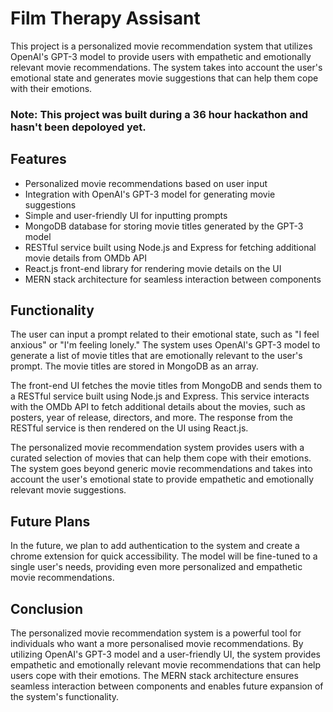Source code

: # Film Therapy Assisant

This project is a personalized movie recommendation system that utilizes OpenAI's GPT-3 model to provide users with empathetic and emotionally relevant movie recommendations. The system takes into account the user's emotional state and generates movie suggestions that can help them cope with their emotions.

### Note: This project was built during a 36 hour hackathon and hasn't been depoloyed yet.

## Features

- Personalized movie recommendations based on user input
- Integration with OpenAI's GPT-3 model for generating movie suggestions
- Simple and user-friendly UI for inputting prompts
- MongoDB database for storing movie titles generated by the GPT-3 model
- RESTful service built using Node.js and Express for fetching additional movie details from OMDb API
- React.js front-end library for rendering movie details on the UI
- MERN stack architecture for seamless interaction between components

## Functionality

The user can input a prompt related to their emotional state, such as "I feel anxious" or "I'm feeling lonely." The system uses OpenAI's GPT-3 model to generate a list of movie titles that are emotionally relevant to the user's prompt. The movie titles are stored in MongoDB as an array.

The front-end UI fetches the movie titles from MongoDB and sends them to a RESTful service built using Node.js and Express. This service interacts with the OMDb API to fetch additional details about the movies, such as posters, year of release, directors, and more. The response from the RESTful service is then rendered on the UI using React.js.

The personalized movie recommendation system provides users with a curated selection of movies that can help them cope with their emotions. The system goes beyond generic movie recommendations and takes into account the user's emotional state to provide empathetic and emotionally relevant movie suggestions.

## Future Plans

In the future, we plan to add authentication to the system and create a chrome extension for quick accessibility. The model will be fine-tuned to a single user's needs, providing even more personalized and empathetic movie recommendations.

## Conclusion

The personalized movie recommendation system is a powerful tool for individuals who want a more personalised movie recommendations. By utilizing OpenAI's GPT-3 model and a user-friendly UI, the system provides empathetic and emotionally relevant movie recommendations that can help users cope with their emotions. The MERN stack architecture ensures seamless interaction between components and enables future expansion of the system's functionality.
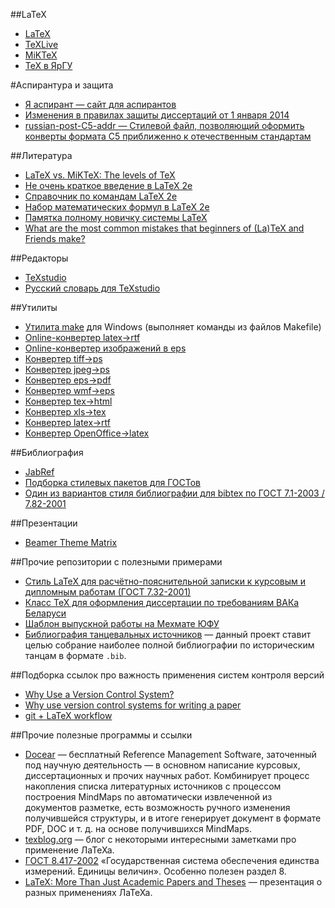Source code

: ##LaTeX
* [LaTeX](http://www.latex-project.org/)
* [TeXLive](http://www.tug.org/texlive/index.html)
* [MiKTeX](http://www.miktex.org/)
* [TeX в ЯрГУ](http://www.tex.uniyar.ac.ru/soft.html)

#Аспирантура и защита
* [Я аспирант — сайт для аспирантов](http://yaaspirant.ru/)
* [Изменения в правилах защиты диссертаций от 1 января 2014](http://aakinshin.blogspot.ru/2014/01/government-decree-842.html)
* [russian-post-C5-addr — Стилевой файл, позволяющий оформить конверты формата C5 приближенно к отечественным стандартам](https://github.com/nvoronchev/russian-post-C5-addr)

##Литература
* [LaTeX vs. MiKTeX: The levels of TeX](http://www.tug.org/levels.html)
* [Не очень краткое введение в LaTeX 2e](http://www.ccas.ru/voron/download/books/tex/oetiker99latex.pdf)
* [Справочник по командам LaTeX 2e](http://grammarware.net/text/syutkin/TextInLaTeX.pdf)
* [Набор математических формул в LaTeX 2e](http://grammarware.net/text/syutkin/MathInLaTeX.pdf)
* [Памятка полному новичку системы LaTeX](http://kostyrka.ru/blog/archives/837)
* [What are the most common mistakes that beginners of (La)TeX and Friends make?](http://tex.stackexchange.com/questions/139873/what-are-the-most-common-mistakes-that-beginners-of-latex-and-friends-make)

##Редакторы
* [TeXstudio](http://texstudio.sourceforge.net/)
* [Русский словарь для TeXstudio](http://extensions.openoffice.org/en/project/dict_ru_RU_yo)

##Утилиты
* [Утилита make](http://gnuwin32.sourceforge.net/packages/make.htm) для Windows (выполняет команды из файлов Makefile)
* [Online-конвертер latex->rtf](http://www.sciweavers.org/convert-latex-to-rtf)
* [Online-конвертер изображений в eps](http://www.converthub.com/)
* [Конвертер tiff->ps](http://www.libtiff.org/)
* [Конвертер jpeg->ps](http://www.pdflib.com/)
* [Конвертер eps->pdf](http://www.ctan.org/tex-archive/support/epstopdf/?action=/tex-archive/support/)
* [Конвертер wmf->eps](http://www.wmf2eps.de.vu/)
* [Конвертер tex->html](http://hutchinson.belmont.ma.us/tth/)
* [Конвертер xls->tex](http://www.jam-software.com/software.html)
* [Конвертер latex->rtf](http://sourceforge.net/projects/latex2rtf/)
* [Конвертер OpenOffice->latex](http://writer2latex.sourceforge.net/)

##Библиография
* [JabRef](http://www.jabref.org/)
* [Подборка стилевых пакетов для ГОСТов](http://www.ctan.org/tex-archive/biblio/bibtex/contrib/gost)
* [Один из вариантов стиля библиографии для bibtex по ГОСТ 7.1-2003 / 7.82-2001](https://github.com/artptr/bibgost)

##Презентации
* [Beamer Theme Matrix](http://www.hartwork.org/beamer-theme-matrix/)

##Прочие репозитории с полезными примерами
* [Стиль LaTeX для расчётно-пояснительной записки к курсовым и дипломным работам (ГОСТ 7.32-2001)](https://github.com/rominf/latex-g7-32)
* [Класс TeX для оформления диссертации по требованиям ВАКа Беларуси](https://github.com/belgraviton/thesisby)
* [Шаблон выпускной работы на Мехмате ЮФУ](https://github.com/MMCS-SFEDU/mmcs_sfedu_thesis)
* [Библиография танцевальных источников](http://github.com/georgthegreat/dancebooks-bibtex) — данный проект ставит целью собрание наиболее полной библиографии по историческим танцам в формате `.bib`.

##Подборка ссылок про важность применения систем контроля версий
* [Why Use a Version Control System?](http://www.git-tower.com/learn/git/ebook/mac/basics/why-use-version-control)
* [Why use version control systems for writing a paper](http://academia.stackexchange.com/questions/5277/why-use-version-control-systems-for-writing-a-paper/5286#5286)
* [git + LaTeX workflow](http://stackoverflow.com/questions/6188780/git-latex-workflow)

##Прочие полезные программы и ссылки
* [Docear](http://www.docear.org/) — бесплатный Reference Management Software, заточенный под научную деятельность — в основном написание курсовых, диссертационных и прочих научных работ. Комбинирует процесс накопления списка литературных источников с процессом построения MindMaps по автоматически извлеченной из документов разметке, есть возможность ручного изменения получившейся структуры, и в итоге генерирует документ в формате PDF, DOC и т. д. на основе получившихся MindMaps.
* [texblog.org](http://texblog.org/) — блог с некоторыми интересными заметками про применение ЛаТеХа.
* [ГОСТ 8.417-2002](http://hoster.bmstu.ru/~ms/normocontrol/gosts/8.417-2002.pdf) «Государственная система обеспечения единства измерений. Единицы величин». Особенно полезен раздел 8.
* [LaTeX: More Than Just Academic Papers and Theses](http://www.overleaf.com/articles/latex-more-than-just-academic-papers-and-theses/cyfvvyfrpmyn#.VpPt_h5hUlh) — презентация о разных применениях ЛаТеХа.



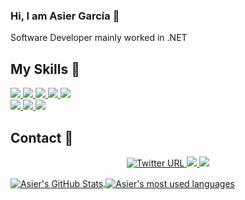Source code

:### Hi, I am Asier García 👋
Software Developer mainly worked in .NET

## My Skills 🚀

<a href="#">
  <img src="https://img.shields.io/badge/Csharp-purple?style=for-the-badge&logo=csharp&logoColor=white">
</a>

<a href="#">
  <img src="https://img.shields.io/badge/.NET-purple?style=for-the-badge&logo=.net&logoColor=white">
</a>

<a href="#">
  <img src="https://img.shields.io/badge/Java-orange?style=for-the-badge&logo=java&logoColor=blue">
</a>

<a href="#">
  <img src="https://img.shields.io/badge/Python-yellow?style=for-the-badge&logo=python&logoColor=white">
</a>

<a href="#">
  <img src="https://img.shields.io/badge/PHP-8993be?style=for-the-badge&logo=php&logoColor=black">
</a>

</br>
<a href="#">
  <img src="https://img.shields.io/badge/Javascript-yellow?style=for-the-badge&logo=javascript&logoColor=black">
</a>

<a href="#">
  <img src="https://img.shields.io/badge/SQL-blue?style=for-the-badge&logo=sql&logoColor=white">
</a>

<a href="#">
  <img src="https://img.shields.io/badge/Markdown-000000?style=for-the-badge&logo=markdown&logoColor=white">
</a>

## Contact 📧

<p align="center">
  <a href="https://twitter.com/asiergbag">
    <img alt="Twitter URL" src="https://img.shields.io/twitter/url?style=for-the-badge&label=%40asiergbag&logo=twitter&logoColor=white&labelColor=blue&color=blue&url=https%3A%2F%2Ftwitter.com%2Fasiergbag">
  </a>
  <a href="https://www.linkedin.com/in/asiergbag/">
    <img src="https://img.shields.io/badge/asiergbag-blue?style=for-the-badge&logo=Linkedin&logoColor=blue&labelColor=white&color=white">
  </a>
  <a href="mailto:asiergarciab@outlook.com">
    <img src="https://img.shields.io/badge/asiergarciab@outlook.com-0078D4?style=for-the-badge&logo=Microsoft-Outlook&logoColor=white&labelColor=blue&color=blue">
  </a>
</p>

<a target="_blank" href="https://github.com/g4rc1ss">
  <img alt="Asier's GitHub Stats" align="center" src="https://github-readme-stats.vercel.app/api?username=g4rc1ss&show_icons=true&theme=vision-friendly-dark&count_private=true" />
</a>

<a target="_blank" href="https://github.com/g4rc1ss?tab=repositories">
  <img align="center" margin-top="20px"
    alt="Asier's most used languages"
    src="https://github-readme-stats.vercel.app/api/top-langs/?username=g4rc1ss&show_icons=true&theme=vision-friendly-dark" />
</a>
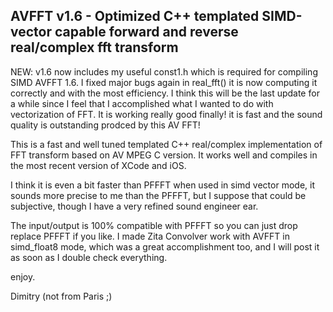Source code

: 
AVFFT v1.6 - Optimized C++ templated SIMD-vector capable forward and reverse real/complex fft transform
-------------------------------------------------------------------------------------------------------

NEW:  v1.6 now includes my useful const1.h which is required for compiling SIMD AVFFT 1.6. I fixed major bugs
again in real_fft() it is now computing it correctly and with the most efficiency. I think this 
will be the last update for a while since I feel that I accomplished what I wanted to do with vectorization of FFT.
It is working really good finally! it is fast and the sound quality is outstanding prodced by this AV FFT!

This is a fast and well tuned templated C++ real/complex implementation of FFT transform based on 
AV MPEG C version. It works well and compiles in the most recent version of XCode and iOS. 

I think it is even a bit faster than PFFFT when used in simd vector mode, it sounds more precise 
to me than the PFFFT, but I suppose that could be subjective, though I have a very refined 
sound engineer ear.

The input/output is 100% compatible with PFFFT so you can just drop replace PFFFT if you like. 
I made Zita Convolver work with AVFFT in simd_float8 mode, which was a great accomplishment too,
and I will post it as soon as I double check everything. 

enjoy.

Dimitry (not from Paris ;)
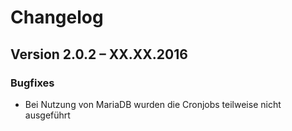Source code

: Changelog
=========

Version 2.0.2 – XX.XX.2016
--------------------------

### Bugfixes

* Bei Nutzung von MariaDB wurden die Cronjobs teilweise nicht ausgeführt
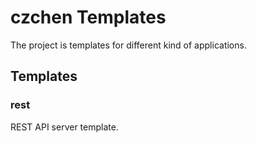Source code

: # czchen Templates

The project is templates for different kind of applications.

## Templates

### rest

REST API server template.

* * * * * * *

| Problem statement |
Pictures stay out. Repeat only the lines from the beginning of the data through the line that has "This project is".

| Finished exercise |
Source code

: # Film Therapy Assisant

This project is a personalized movie recommendation system that utilizes OpenAI's GPT-3 model to provide users with empathetic and emotionally relevant movie recommendations. The system takes into account the user's emotional state and generates movie suggestions that can help them cope with their emotions.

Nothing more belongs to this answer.